= TASK GOAL =
Reply with one number, the count of lines below that contain the string "data".

── RECORDED INFORMATION ──

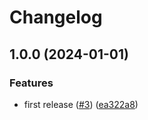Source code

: # Changelog

## 1.0.0 (2024-01-01)


### Features

* first release ([#3](https://github.com/eh-am/fightcade-gamepad-navigation/issues/3)) ([ea322a8](https://github.com/eh-am/fightcade-gamepad-navigation/commit/ea322a8846ae123481bb4b99b57ebde1fd413491))
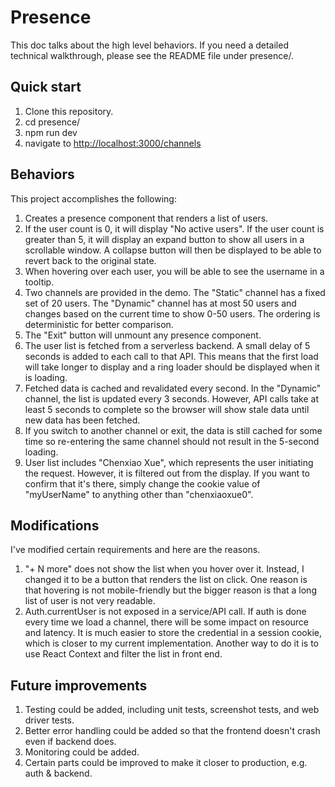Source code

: # Presence

This doc talks about the high level behaviors. If you need a detailed technical walkthrough, please see the README file under presence/.

## Quick start

1. Clone this repository.
2. cd presence/
3. npm run dev
4. navigate to [http://localhost:3000/channels](http://localhost:3000/channels)

## Behaviors

This project accomplishes the following:

1. Creates a presence component that renders a list of users.
2. If the user count is 0, it will display "No active users". If the user count is greater than 5, it will display an expand button to show all users in a scrollable window. A collapse button will then be displayed to be able to revert back to the original state.
3. When hovering over each user, you will be able to see the username in a tooltip.
4. Two channels are provided in the demo. The "Static" channel has a fixed set of 20 users. The "Dynamic" channel has at most 50 users and changes based on the current time to show 0-50 users. The ordering is deterministic for better comparison.
5. The "Exit" button will unmount any presence component.
6. The user list is fetched from a serverless backend. A small delay of 5 seconds is added to each call to that API. This means that the first load will take longer to display and a ring loader should be displayed when it is loading.
7. Fetched data is cached and revalidated every second. In the "Dynamic" channel, the list is updated every 3 seconds. However, API calls take at least 5 seconds to complete so the browser will show stale data until new data has been fetched.
8. If you switch to another channel or exit, the data is still cached for some time so re-entering the same channel should not result in the 5-second loading.
9. User list includes "Chenxiao Xue", which represents the user initiating the request. However, it is filtered out from the display. If you want to confirm that it's there, simply change the cookie value of "myUserName" to anything other than "chenxiaoxue0".

## Modifications

I've modified certain requirements and here are the reasons.

1. "+ N more" does not show the list when you hover over it. Instead, I changed it to be a button that renders the list on click. One reason is that hovering is not mobile-friendly but the bigger reason is that a long list of user is not very readable.
2. Auth.currentUser is not exposed in a service/API call. If auth is done every time we load a channel, there will be some impact on resource and latency. It is much easier to store the credential in a session cookie, which is closer to my current implementation. Another way to do it is to use React Context and filter the list in front end.

## Future improvements

1. Testing could be added, including unit tests, screenshot tests, and web driver tests.
2. Better error handling could be added so that the frontend doesn't crash even if backend does.
3. Monitoring could be added.
4. Certain parts could be improved to make it closer to production, e.g. auth & backend.
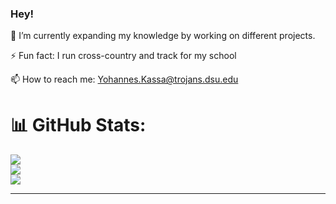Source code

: ### Hey! 

<!--
**Kassa20/Kassa20** is a ✨ _special_ ✨ repository because its `README.md` (this file) appears on your GitHub profile.

Here are some ideas to get you started:

- 🔭 I’m currently working on ...
- 🌱 I’m currently learning ...
- 👯 I’m looking to collaborate on ...
- 🤔 I’m looking for help with ...
- 💬 Ask me about ...
- 📫 How to reach me: ...
- 😄 Pronouns: ...
- ⚡ Fun fact: ...
-->

🔭 I’m currently expanding my knowledge by working on different projects.
    
⚡ Fun fact: I run cross-country and track for my school 

📫 How to reach me: Yohannes.Kassa@trojans.dsu.edu



# 📊 GitHub Stats:
![](https://github-readme-stats.vercel.app/api?username=Kassa20&theme=dark&hide_border=false&include_all_commits=true&count_private=false)<br/>
![](https://github-readme-streak-stats.herokuapp.com/?user=Kassa20&theme=dark&hide_border=false)<br/>
![](https://github-readme-stats.vercel.app/api/top-langs/?username=Kassa20&theme=dark&hide_border=false&include_all_commits=true&count_private=false&layout=compact)

---
<!-- [![](https://visitcount.itsvg.in/api?id=Kassa20&icon=0&color=0)](https://visitcount.itsvg.in) -->

<!-- Proudly created with GPRM ( https://gprm.itsvg.in ) -->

───

= SOLUTION =
2